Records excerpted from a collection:
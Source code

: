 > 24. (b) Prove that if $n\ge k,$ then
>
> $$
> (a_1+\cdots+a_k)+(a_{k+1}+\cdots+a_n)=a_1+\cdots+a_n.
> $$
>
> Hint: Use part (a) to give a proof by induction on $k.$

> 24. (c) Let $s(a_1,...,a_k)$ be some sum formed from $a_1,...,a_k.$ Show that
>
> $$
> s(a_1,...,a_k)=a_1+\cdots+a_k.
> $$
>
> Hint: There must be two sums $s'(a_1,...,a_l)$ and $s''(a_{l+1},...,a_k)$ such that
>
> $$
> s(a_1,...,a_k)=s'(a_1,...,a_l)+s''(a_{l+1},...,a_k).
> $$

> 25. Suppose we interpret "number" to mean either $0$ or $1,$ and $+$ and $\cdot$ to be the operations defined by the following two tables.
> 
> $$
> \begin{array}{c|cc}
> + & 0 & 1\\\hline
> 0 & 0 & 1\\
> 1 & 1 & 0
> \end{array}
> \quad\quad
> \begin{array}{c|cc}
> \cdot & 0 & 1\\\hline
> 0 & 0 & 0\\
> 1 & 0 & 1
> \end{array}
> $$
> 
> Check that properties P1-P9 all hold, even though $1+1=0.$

ASSIGNMENT: Beginning with the line that contains "following two tables.", return every line through the end of the data above, exactly as written.

SOLUTION TO THIS EXERCISE:
> 25. Suppose we interpret "number" to mean either $0$ or $1,$ and $+$ and $\cdot$ to be the operations defined by the following two tables.
> 
> $$
> \begin{array}{c|cc}
> + & 0 & 1\\\hline
> 0 & 0 & 1\\
> 1 & 1 & 0
> \end{array}
> \quad\quad
> \begin{array}{c|cc}
> \cdot & 0 & 1\\\hline
> 0 & 0 & 0\\
> 1 & 0 & 1
> \end{array}
> $$
> 
> Check that properties P1-P9 all hold, even though $1+1=0.$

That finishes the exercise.